Conseguimos tornar-nos profissionais qualificados, prestarmos
consultoria especializada a inúmeras instituições públicas e privadas,
ocuparmos cargos de direção ou assessoramento superior, lecionarmos em duas
universidades e em organizações de destaque e, por fim, prestarmos, na área de
desenvolvimento de sistemas informatizados, serviços técnicos de natureza
intelectual. Salta-nos à memória aquela nossa iniciação nos estudos. Lembra-nos
o rigor do internato, a vivência enclausurada, sob um regime disciplinar quase
intolerável, distantes e longe dos familiares. O dia era cheio. Cedo, bem cedo,
a capela ou a educação física. Em seguida o café e daí as aulas. Após, a
refeição, o quimo, salão de estudos, banho, refeição, salão de estudo, capela e
dormitório. A chegada das férias era nossa talvez única e maior alegria. Não
deixou de ser, em nada menos de seis longos e tenebrosos anos, a fonte de nossa
tristeza, num ambiente em que não reinava o respeito à dignidade humana, a
compreensão e a ternura. Apesar da indiscutível qualidade do ensino e da
inexorável experiência obtida, pareciam tempos perdidos de nossa infantilidade
e juventude. O colégio era dirigido por um ex-seminarista do Caraça. Era um
admirável dominador do latim e da história geral e do Brasil. Todos se
encantavam com a sua capacidade didática, incontestável e incomparável, de
contar as histórias do novo e velho mundo, das peripécias do imperador romano
Nero, das conquistas de Alexandre O Grande, e de fazer com que o aluno
entendesse a declinar, conjugar verbos, traduzir fábulas de Esopo e Fedro e
trechos célebres da imortal flor do Lácio.

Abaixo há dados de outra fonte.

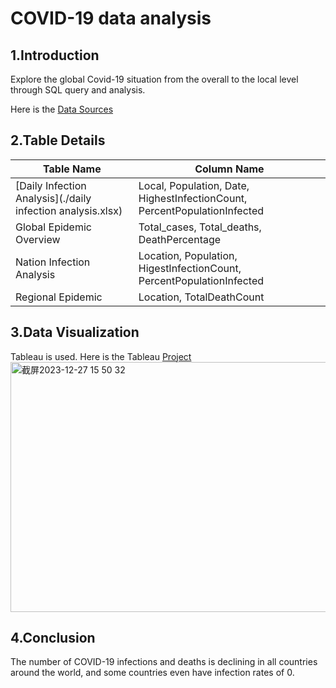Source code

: # COVID-19 data analysis

## 1.Introduction

Explore the global Covid-19 situation from the overall to the local level through SQL query and analysis.  

Here is the [Data Sources](https://ourworldindata.org/covid-cases)


## 2.Table Details
|Table Name |Column Name|
|-----------|-----------|
|[Daily Infection Analysis](./daily infection analysis.xlsx) |Local, Population, Date, HighestInfectionCount, PercentPopulationInfected|
|Global Epidemic Overview|Total_cases, Total_deaths, DeathPercentage|
|Nation Infection Analysis|Location, Population, HigestInfectionCount, PercentPopulationInfected|
|Regional Epidemic|Location, TotalDeathCount|

## 3.Data Visualization

Tableau is used. Here is the Tableau [Project](https://public.tableau.com/app/profile/qijia.huang/viz/CovidDashboardTutorial_17018002830420/1_1)
<img width="800" height="400" alt="截屏2023-12-27 15 50 32" src="https://github.com/OliviaaHuang/Protfolio-SQL/assets/152938995/c978878e-7ef4-46ec-99ae-9189b28ecd43">

## 4.Conclusion

The number of COVID-19 infections and deaths is declining in all countries around the world, and some countries even have infection rates of 0.








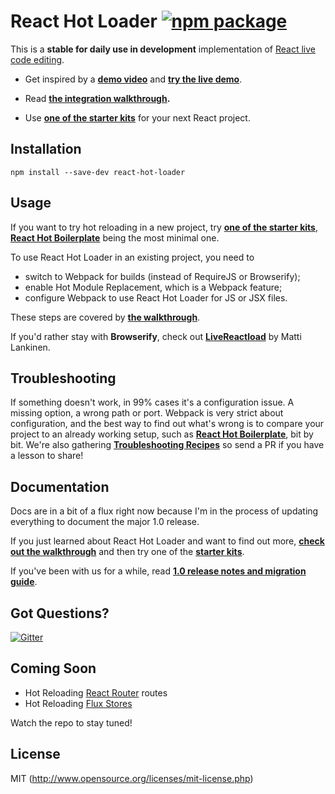 # React Hot Loader [![npm package](https://img.shields.io/npm/v/react-hot-loader.svg?style=flat-square)](https://www.npmjs.org/package/react-hot-loader)

This is a **stable for daily use in development** implementation of [React live code editing](http://www.youtube.com/watch?v=pw4fKkyPPg8).

* Get inspired by a **[demo video](https://vimeo.com/100010922)** and **[try the live demo](http://gaearon.github.io/react-hot-loader/)**.

* Read **[the integration walkthrough](http://gaearon.github.io/react-hot-loader/getstarted/).**

* Use **[one of the starter kits](https://github.com/gaearon/react-hot-loader/tree/master/docs#starter-kits)** for your next React project.

## Installation

`npm install --save-dev react-hot-loader`

## Usage

If you want to try hot reloading in a new project, try **[one of the starter kits](https://github.com/gaearon/react-hot-loader/tree/master/docs#starter-kits)**, **[React Hot Boilerplate](https://github.com/gaearon/react-hot-boilerplate)** being the most minimal one.

To use React Hot Loader in an existing project, you need to

* switch to Webpack for builds (instead of RequireJS or Browserify);
* enable Hot Module Replacement, which is a Webpack feature;
* configure Webpack to use React Hot Loader for JS or JSX files.

These steps are covered by **[the walkthrough](http://gaearon.github.io/react-hot-loader/getstarted/)**.

If you'd rather stay with **Browserify**, check out **[LiveReactload](https://github.com/milankinen/livereactload)** by Matti Lankinen.

## Troubleshooting

If something doesn't work, in 99% cases it's a configuration issue. A missing option, a wrong path or port. Webpack is very strict about configuration, and the best way to find out what's wrong is to compare your project to an already working setup, such as **[React Hot Boilerplate](https://github.com/gaearon/react-hot-boilerplate)**, bit by bit. We're also gathering **[Troubleshooting Recipes](https://github.com/gaearon/react-hot-loader/blob/master/docs/Troubleshooting.md)** so send a PR if you have a lesson to share!

## Documentation

Docs are in a bit of a flux right now because I'm in the process of updating everything to document the major 1.0 release.

If you just learned about React Hot Loader and want to find out more, **[check out the walkthrough](http://gaearon.github.io/react-hot-loader/getstarted/)** and then try one of the **[starter kits](https://github.com/gaearon/react-hot-loader/tree/master/docs#starter-kits)**.

If you've been with us for a while, read **[1.0 release notes and migration guide](https://github.com/gaearon/react-hot-loader/blob/master/docs/README.md#migrating-to-10)**.

## Got Questions?

[![Gitter](https://badges.gitter.im/Join%20Chat.svg)](https://gitter.im/gaearon/react-hot-loader?utm_source=badge&utm_medium=badge&utm_campaign=pr-badge&utm_content=badge)

## Coming Soon

* Hot Reloading [React Router](https://github.com/rackt/react-router) routes
* Hot Reloading [Flux Stores](https://github.com/gaearon/flux-hot-loader)

Watch the repo to stay tuned!

## License

MIT (http://www.opensource.org/licenses/mit-license.php)
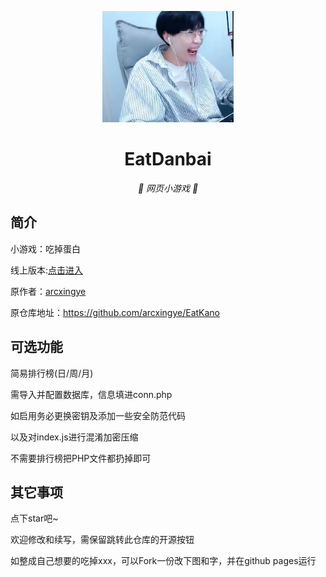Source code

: <p align="center">
  <a href="https://xingye.me/game/eatkano"><img src="https://github.com/yalwolf/Eatdanbai/blob/main/static/image/ClickBefore.png?raw=true" alt="Eatdanbai"></a>
</p>
<div align="center">

# EatDanbai

_🦌 网页小游戏 🥛_

</div>


## 简介

小游戏：吃掉蛋白

线上版本:[点击进入](https://game.alwolf.cn/eatdanbai)

原作者：[arcxingye](https://github.com/arcxingye)

原仓库地址：https://github.com/arcxingye/EatKano

## 可选功能

简易排行榜(日/周/月)

需导入并配置数据库，信息填进conn.php

如启用务必更换密钥及添加一些安全防范代码

以及对index.js进行混淆加密压缩

不需要排行榜把PHP文件都扔掉即可

## 其它事项

点下star吧~

欢迎修改和续写，需保留跳转此仓库的开源按钮

如整成自己想要的吃掉xxx，可以Fork一份改下图和字，并在github pages运行
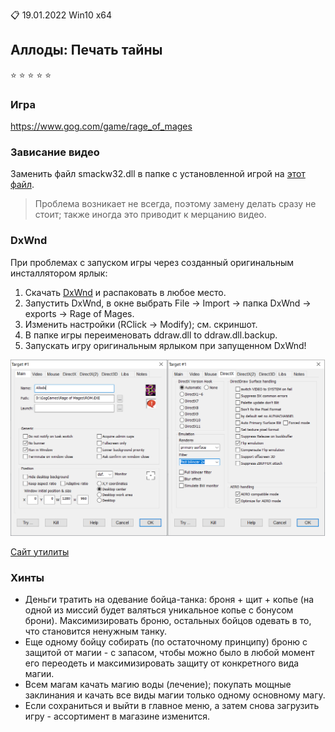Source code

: :clipboard: 19.01.2022 Win10 x64

## Аллоды: Печать тайны 

:star: :star: :star: :star: :star:

### Игра

https://www.gog.com/game/rage_of_mages

### Зависание видео

Заменить файл smackw32.dll в папке с установленной игрой на [этот файл](https://github.com/Unicornum/Db.Games/releases/download/Allods/smackw32.dll).

> Проблема возникает не всегда, поэтому замену делать сразу не стоит; также иногда это приводит к мерцанию видео.

### DxWnd

При проблемах с запуском игры через созданный оригинальным инсталлятором ярлык:

1. Скачать [DxWnd](https://github.com/Unicornum/Db.Games/releases/download/Allods/DxWnd_v2_05_80.rar) и распаковать в любое место.
2. Запустить DxWnd, в окне выбрать File -> Import -> папка DxWnd -> exports -> Rage of Mages.
3. Изменить настройки (RClick -> Modify); см. скриншот.
4. В папке игры переименовать ddraw.dll to ddraw.dll.baсkup.
5. Запускать игру оригинальным ярлыком при запущенном DxWnd!

![DxWnd](DxWnd.png)

[Сайт утилиты](https://sourceforge.net/projects/dxwnd/)

### Хинты

- Деньги тратить на одевание бойца-танка: броня + щит + копье (на одной из миссий будет валяться уникальное копье с бонусом брони). Максимизировать броню, остальных бойцов одевать в то, что становится ненужным танку.
- Еще одному бойцу собирать (по остаточному принципу) броню с защитой от магии - с запасом, чтобы можно было в любой момент его переодеть и максимизировать защиту от конкретного вида магии.
- Всем магам качать магию воды (лечение); покупать мощные заклинания и качать все виды магии только одному основному магу.
- Если сохраниться и выйти в главное меню, а затем снова загрузить игру - ассортимент в магазине изменится.
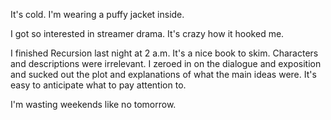 It's cold. I'm wearing a puffy jacket inside.

I got so interested in streamer drama. It's crazy how it hooked me.

I finished Recursion last night at 2 a.m. It's a nice book to skim. Characters and descriptions were irrelevant. I zeroed in on the dialogue and exposition and sucked out the plot and explanations of what the main ideas were. It's easy to anticipate what to pay attention to.

I'm wasting weekends like no tomorrow.
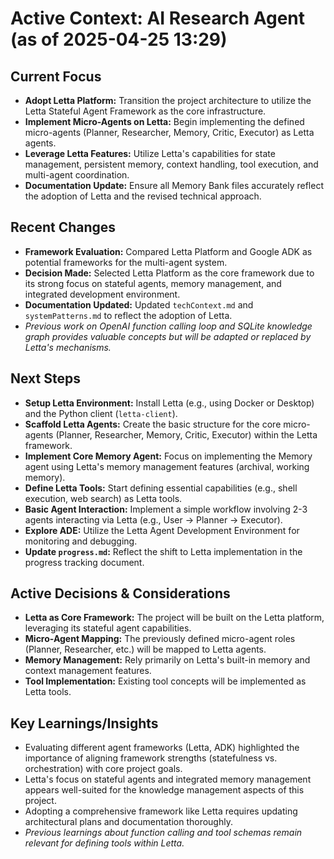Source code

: # Active Context: AI Research Agent (as of 2025-04-25 13:29)

## Current Focus

- **Adopt Letta Platform:** Transition the project architecture to utilize the Letta Stateful Agent Framework as the core infrastructure.
- **Implement Micro-Agents on Letta:** Begin implementing the defined micro-agents (Planner, Researcher, Memory, Critic, Executor) as Letta agents.
- **Leverage Letta Features:** Utilize Letta's capabilities for state management, persistent memory, context handling, tool execution, and multi-agent coordination.
- **Documentation Update:** Ensure all Memory Bank files accurately reflect the adoption of Letta and the revised technical approach.

## Recent Changes

- **Framework Evaluation:** Compared Letta Platform and Google ADK as potential frameworks for the multi-agent system.
- **Decision Made:** Selected Letta Platform as the core framework due to its strong focus on stateful agents, memory management, and integrated development environment.
- **Documentation Updated:** Updated `techContext.md` and `systemPatterns.md` to reflect the adoption of Letta.
- *Previous work on OpenAI function calling loop and SQLite knowledge graph provides valuable concepts but will be adapted or replaced by Letta's mechanisms.*

## Next Steps

- **Setup Letta Environment:** Install Letta (e.g., using Docker or Desktop) and the Python client (`letta-client`).
- **Scaffold Letta Agents:** Create the basic structure for the core micro-agents (Planner, Researcher, Memory, Critic, Executor) within the Letta framework.
- **Implement Core Memory Agent:** Focus on implementing the Memory agent using Letta's memory management features (archival, working memory).
- **Define Letta Tools:** Start defining essential capabilities (e.g., shell execution, web search) as Letta tools.
- **Basic Agent Interaction:** Implement a simple workflow involving 2-3 agents interacting via Letta (e.g., User -> Planner -> Executor).
- **Explore ADE:** Utilize the Letta Agent Development Environment for monitoring and debugging.
- **Update `progress.md`:** Reflect the shift to Letta implementation in the progress tracking document.

## Active Decisions & Considerations

- **Letta as Core Framework:** The project will be built on the Letta platform, leveraging its stateful agent capabilities.
- **Micro-Agent Mapping:** The previously defined micro-agent roles (Planner, Researcher, etc.) will be mapped to Letta agents.
- **Memory Management:** Rely primarily on Letta's built-in memory and context management features.
- **Tool Implementation:** Existing tool concepts will be implemented as Letta tools.

## Key Learnings/Insights

- Evaluating different agent frameworks (Letta, ADK) highlighted the importance of aligning framework strengths (statefulness vs. orchestration) with core project goals.
- Letta's focus on stateful agents and integrated memory management appears well-suited for the knowledge management aspects of this project.
- Adopting a comprehensive framework like Letta requires updating architectural plans and documentation thoroughly.
- *Previous learnings about function calling and tool schemas remain relevant for defining tools within Letta.*
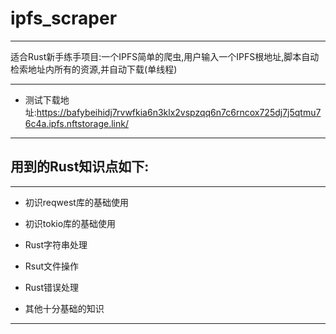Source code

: # ipfs_scraper

***
适合Rust新手练手项目:一个IPFS简单的爬虫,用户输入一个IPFS根地址,脚本自动检索地址内所有的资源,并自动下载(单线程)
***

* 测试下载地址:https://bafybeihidj7rvwfkia6n3klx2vspzqq6n7c6rncox725dj7j5qtmu76c4a.ipfs.nftstorage.link/

***

## 用到的Rust知识点如下:

***
* 初识reqwest库的基础使用

* 初识tokio库的基础使用

* Rust字符串处理

* Rsut文件操作

* Rust错误处理

* 其他十分基础的知识
***
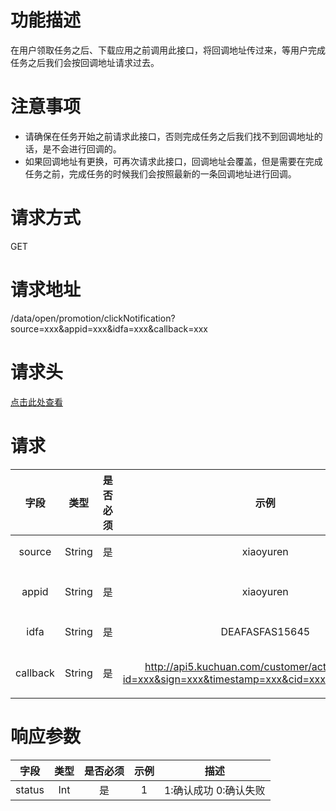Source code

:# 功能描述
在用户领取任务之后、下载应用之前调用此接口，将回调地址传过来，等用户完成任务之后我们会按回调地址请求过去。



# 注意事项
- 请确保在任务开始之前请求此接口，否则完成任务之后我们找不到回调地址的话，是不会进行回调的。
- 如果回调地址有更换，可再次请求此接口，回调地址会覆盖，但是需要在完成任务之前，完成任务的时候我们会按照最新的一条回调地址进行回调。


# 请求方式
GET



# 请求地址
/data/open/promotion/clickNotification?source=xxx&appid=xxx&idfa=xxx&callback=xxx



# 请求头
[点击此处查看](../统一请求头部及签名方式.md)



# 请求
  字段  |  类型  |  是否必须  |  示例  |  描述  
:------------------------------:|:---------------:|:------:|:-----------------------------------:|-----------------------------------
  source |  String  |  是  | xiaoyuren |  推广渠道名称
  appid  |  String  |  是  | xiaoyuren |  应用AppStore的id
  idfa   |  String  |  是  | DEAFASFAS15645 |  用户广告标识符
  callback   |  String  |  是  | http://api5.kuchuan.com/customer/activeCallback?id=xxx&sign=xxx&timestamp=xxx&cid=xxx&customerid=xxx |  回调地址(完整地址)



# 响应参数
  字段  |  类型  |  是否必须  |  示例  |  描述
:------------------------------:|:---------------:|:------:|:-----------------------------------:|-----------------------------------
  status |  Int  |  是  | 1 |  1:确认成功 0:确认失败

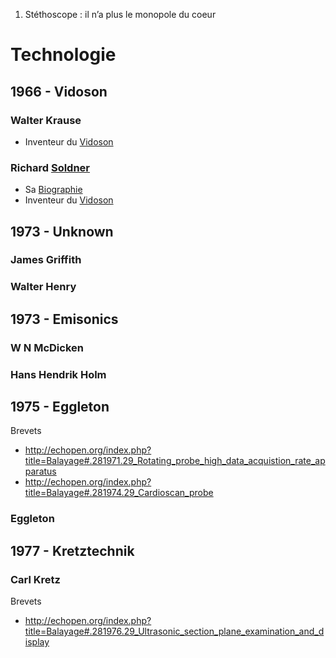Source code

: 1.  Stéthoscope : il n’a plus le monopole du coeur

Technologie
===========

1966 - Vidoson
--------------

### Walter Krause

-   Inventeur du [Vidoson](Vidoson "wikilink")

### Richard [ Soldner ](Inventeurs#Richard_Soldner "wikilink")

-   Sa [ Biographie](Soldner "wikilink")
-   Inventeur du [Vidoson](Vidoson "wikilink")

1973 - Unknown
--------------

### James Griffith

### Walter Henry

1973 - Emisonics
----------------

### W N McDicken

### Hans Hendrik Holm

1975 - Eggleton
---------------

Brevets

-   <http://echopen.org/index.php?title=Balayage#.281971.29_Rotating_probe_high_data_acquistion_rate_apparatus>
-   <http://echopen.org/index.php?title=Balayage#.281974.29_Cardioscan_probe>

### Eggleton

1977 - Kretztechnik
-------------------

### Carl Kretz

Brevets

-   <http://echopen.org/index.php?title=Balayage#.281976.29_Ultrasonic_section_plane_examination_and_display>
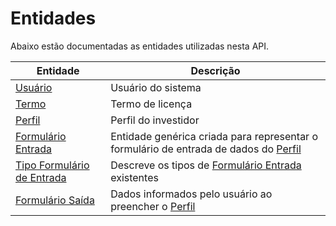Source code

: # Entidades

Abaixo estão documentadas as entidades utilizadas nesta API.

| Entidade | Descrição |
| --- | --- |
| [Usuário](./user.md) | Usuário do sistema |
| [Termo](./eula.md) | Termo de licença |
| [Perfil](./investment-profile.md) | Perfil do investidor |
| [Formulário Entrada](./form-input.md) | Entidade genérica criada para representar o formulário de entrada de dados do [Perfil](./investment-profile.md) |
| [Tipo Formulário de Entrada](./form-input-type.md) | Descreve os tipos de [Formulário Entrada](./form-input.md) existentes |
| [Formulário Saída](./form-output.md) | Dados informados pelo usuário ao preencher o [Perfil](./investment-profile.md) |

Contudo, aplicava a disciplina daquele velho e vetusto seminário,
certamente em proporções bem maiores.
Tal a violência e agressividade como aplicava sua disciplina que, na
comunidade, chegou a ser taxado de “a fera da rua larga, o “leão da esquina” e
outros cognomes indesejáveis. Trago na mente o castigo impiedoso e quiçá
desumano aplicado em quem não o respeitasse, desobedecesse, não seguisse suas
ordens ou não se dedicasse seriamente aos estudos. Muito mais sofriam os
internos, o tempo todo sob seu jugo. Embora raramente, não desprezava a
tradicional varinha de marmelo, a palmatória recheada de furinhos e o peso de
dois dicionários Saraiva, conforme a natureza e o porte da infração cometida pelo
interno, em especial o da ala de menores.
Lembra-me quando, encontrando um da ala de maiores a fumar, fez com que
comesse os cigarros. Auxiliava-o o chamado “regente” controlador da disciplina
dos internos. Portava uma cadernetinha onde apontavam as infrações, na base do
que eram chamadas de “cruzinhas de comportamento e de aplicação nos estudos”.
Se o interno tivesse na semana três ou mais cruzinhas no comportamento ou na aplicação
ficaria preso no domingo de folga e não podia sair nem mesmo para visitar os
parentes e amigos. O exército nos levou para outros páramos, onde, como
externos, vivendo em repúblicas, passamos a uma forma diferente de sacrifício e
de vida. Uma juventude marcada, então, pela instrução militar em Tiro de
Guerra, onde cedo era a instrução, de onde seguia o nosso trabalho numa
indústria e, à noite, o colégio. Ainda costumávamos lavar e engomar, no tardar
da noite, a farda enlameada de algum rastejo para ao dia seguinte. Velhos
tempos! Talvez um bom exemplo para o que
vem fácil. Afinal, tem mais valor o que custa boa dose de sofrimento e sacrifício.
Sebastião Rios Júnior
3 comentários:
Disciplina e hierarquia fazem parte do aprendizado para a vida social. "Velhos tempos, belos dias!"...
Não se chega a rosa sem passar pelos espinhos.